# How to Route a Large Curve



## Bshmstr (Apr 1, 2013)

Hi,

I am building a crib for my daughter, which includes a large curved piece for the "headboard" which requires an edge treatment. I have found the following bit: toolstoday.com/classical-cove-bead-router-bits.html (Timberline 400-20) which I think will do the trick although I would prefer something bigger (open to any suggestions). 
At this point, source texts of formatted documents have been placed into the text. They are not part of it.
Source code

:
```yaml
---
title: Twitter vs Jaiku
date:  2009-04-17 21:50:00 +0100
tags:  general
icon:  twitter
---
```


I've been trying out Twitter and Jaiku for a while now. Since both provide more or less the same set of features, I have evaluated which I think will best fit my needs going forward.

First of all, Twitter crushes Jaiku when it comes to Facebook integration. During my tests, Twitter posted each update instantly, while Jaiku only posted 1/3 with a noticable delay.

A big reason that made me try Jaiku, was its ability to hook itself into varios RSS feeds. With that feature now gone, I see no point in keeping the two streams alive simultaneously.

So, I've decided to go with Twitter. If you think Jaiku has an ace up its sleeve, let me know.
My question is about the procedure of routing the edge on the curved piece. I think I can do this similarly as I would on a straight run by letting the router base follow the curve. I have included a few screen shots from the model CAD model for the project. One contains some a representation of what i described above using some red marks. The triangle is intended to represent the router bit the line directly above the triangle is the router base and the line perpendicular the workpiece is mean to represent the router itself.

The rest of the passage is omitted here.